• _EXERCISE_:
Retype the records that follow, every line exactly as written.

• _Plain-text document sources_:

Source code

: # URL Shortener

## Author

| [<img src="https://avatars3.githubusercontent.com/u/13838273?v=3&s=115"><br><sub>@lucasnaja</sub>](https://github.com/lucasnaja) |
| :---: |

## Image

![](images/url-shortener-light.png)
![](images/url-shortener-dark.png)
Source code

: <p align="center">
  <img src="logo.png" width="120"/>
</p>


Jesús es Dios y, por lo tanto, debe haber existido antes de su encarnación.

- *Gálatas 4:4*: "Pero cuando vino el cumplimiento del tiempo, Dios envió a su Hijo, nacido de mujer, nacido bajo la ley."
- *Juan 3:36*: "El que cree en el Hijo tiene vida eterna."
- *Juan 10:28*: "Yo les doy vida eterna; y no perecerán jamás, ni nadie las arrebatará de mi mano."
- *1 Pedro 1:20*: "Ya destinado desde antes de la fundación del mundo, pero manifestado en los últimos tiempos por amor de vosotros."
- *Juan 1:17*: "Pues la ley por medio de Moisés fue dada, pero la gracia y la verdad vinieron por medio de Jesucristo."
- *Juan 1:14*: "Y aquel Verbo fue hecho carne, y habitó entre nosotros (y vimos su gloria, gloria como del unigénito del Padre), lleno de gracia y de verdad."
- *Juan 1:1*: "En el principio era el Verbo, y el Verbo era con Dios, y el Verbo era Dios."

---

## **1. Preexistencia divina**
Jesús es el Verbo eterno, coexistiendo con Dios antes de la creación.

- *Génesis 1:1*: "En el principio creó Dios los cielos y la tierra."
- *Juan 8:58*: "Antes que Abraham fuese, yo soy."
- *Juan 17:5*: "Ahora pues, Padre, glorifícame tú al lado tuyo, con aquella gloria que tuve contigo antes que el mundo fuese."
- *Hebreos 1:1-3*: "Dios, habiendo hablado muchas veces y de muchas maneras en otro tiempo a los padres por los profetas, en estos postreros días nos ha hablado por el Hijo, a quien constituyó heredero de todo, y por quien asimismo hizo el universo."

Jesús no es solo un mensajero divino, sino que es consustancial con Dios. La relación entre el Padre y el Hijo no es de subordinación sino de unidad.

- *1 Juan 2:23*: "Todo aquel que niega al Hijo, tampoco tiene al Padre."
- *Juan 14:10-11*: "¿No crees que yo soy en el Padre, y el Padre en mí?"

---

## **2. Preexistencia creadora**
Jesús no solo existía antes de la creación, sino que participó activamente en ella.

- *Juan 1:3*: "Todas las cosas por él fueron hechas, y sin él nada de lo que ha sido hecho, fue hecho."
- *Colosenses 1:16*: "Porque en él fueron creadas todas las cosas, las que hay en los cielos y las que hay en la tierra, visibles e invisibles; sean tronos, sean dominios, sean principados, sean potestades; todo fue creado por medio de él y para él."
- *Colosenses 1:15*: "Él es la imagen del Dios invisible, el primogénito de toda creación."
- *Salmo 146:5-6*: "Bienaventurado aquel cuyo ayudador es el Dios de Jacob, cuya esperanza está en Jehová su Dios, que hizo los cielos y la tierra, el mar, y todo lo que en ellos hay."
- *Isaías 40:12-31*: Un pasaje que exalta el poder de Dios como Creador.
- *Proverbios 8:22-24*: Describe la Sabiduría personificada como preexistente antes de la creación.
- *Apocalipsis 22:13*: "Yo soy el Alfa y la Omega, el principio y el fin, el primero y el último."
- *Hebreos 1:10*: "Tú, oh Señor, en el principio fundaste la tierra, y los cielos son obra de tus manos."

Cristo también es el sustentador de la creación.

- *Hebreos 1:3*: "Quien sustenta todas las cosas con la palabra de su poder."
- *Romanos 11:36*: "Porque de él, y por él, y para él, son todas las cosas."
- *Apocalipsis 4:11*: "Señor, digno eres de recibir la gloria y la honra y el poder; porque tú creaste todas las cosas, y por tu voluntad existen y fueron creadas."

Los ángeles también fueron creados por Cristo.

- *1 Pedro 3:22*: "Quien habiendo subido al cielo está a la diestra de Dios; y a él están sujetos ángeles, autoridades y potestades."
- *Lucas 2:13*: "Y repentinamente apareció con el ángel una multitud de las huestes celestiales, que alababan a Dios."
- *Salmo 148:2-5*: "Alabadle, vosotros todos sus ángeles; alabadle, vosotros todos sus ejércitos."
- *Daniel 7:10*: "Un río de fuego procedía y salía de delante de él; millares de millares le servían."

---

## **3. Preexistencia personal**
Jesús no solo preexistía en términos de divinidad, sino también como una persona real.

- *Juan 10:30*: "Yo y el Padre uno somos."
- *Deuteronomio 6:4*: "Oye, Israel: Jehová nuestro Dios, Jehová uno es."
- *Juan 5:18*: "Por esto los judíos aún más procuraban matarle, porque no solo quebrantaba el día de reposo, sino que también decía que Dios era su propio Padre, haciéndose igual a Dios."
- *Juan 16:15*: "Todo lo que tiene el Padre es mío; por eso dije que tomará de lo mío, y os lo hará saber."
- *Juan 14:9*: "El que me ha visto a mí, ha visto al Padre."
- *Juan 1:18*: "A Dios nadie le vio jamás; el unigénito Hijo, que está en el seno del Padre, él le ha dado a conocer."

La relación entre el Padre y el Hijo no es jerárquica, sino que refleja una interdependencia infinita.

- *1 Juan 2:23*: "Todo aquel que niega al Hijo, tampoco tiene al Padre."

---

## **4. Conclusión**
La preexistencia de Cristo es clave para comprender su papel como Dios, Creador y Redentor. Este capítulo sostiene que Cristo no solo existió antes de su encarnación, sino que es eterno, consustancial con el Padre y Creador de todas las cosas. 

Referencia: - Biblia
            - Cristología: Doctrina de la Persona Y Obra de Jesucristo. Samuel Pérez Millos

• _SOLVED PROBLEM_:
Source code

: # URL Shortener

## Author

| [<img src="https://avatars3.githubusercontent.com/u/13838273?v=3&s=115"><br><sub>@lucasnaja</sub>](https://github.com/lucasnaja) |
| :---: |

## Image

![](images/url-shortener-light.png)
![](images/url-shortener-dark.png)
Source code

: <p align="center">
  <img src="logo.png" width="120"/>
</p>


Jesús es Dios y, por lo tanto, debe haber existido antes de su encarnación.

- *Gálatas 4:4*: "Pero cuando vino el cumplimiento del tiempo, Dios envió a su Hijo, nacido de mujer, nacido bajo la ley."
- *Juan 3:36*: "El que cree en el Hijo tiene vida eterna."
- *Juan 10:28*: "Yo les doy vida eterna; y no perecerán jamás, ni nadie las arrebatará de mi mano."
- *1 Pedro 1:20*: "Ya destinado desde antes de la fundación del mundo, pero manifestado en los últimos tiempos por amor de vosotros."
- *Juan 1:17*: "Pues la ley por medio de Moisés fue dada, pero la gracia y la verdad vinieron por medio de Jesucristo."
- *Juan 1:14*: "Y aquel Verbo fue hecho carne, y habitó entre nosotros (y vimos su gloria, gloria como del unigénito del Padre), lleno de gracia y de verdad."
- *Juan 1:1*: "En el principio era el Verbo, y el Verbo era con Dios, y el Verbo era Dios."

---

## **1. Preexistencia divina**
Jesús es el Verbo eterno, coexistiendo con Dios antes de la creación.

- *Génesis 1:1*: "En el principio creó Dios los cielos y la tierra."
- *Juan 8:58*: "Antes que Abraham fuese, yo soy."
- *Juan 17:5*: "Ahora pues, Padre, glorifícame tú al lado tuyo, con aquella gloria que tuve contigo antes que el mundo fuese."
- *Hebreos 1:1-3*: "Dios, habiendo hablado muchas veces y de muchas maneras en otro tiempo a los padres por los profetas, en estos postreros días nos ha hablado por el Hijo, a quien constituyó heredero de todo, y por quien asimismo hizo el universo."

Jesús no es solo un mensajero divino, sino que es consustancial con Dios. La relación entre el Padre y el Hijo no es de subordinación sino de unidad.

- *1 Juan 2:23*: "Todo aquel que niega al Hijo, tampoco tiene al Padre."
- *Juan 14:10-11*: "¿No crees que yo soy en el Padre, y el Padre en mí?"

---

## **2. Preexistencia creadora**
Jesús no solo existía antes de la creación, sino que participó activamente en ella.

- *Juan 1:3*: "Todas las cosas por él fueron hechas, y sin él nada de lo que ha sido hecho, fue hecho."
- *Colosenses 1:16*: "Porque en él fueron creadas todas las cosas, las que hay en los cielos y las que hay en la tierra, visibles e invisibles; sean tronos, sean dominios, sean principados, sean potestades; todo fue creado por medio de él y para él."
- *Colosenses 1:15*: "Él es la imagen del Dios invisible, el primogénito de toda creación."
- *Salmo 146:5-6*: "Bienaventurado aquel cuyo ayudador es el Dios de Jacob, cuya esperanza está en Jehová su Dios, que hizo los cielos y la tierra, el mar, y todo lo que en ellos hay."
- *Isaías 40:12-31*: Un pasaje que exalta el poder de Dios como Creador.
- *Proverbios 8:22-24*: Describe la Sabiduría personificada como preexistente antes de la creación.
- *Apocalipsis 22:13*: "Yo soy el Alfa y la Omega, el principio y el fin, el primero y el último."
- *Hebreos 1:10*: "Tú, oh Señor, en el principio fundaste la tierra, y los cielos son obra de tus manos."

Cristo también es el sustentador de la creación.

- *Hebreos 1:3*: "Quien sustenta todas las cosas con la palabra de su poder."
- *Romanos 11:36*: "Porque de él, y por él, y para él, son todas las cosas."
- *Apocalipsis 4:11*: "Señor, digno eres de recibir la gloria y la honra y el poder; porque tú creaste todas las cosas, y por tu voluntad existen y fueron creadas."

Los ángeles también fueron creados por Cristo.

- *1 Pedro 3:22*: "Quien habiendo subido al cielo está a la diestra de Dios; y a él están sujetos ángeles, autoridades y potestades."
- *Lucas 2:13*: "Y repentinamente apareció con el ángel una multitud de las huestes celestiales, que alababan a Dios."
- *Salmo 148:2-5*: "Alabadle, vosotros todos sus ángeles; alabadle, vosotros todos sus ejércitos."
- *Daniel 7:10*: "Un río de fuego procedía y salía de delante de él; millares de millares le servían."

---

## **3. Preexistencia personal**
Jesús no solo preexistía en términos de divinidad, sino también como una persona real.

- *Juan 10:30*: "Yo y el Padre uno somos."
- *Deuteronomio 6:4*: "Oye, Israel: Jehová nuestro Dios, Jehová uno es."
- *Juan 5:18*: "Por esto los judíos aún más procuraban matarle, porque no solo quebrantaba el día de reposo, sino que también decía que Dios era su propio Padre, haciéndose igual a Dios."
- *Juan 16:15*: "Todo lo que tiene el Padre es mío; por eso dije que tomará de lo mío, y os lo hará saber."
- *Juan 14:9*: "El que me ha visto a mí, ha visto al Padre."
- *Juan 1:18*: "A Dios nadie le vio jamás; el unigénito Hijo, que está en el seno del Padre, él le ha dado a conocer."

La relación entre el Padre y el Hijo no es jerárquica, sino que refleja una interdependencia infinita.

- *1 Juan 2:23*: "Todo aquel que niega al Hijo, tampoco tiene al Padre."

---

## **4. Conclusión**
La preexistencia de Cristo es clave para comprender su papel como Dios, Creador y Redentor. Este capítulo sostiene que Cristo no solo existió antes de su encarnación, sino que es eterno, consustancial con el Padre y Creador de todas las cosas. 

Referencia: - Biblia
            - Cristología: Doctrina de la Persona Y Obra de Jesucristo. Samuel Pérez Millos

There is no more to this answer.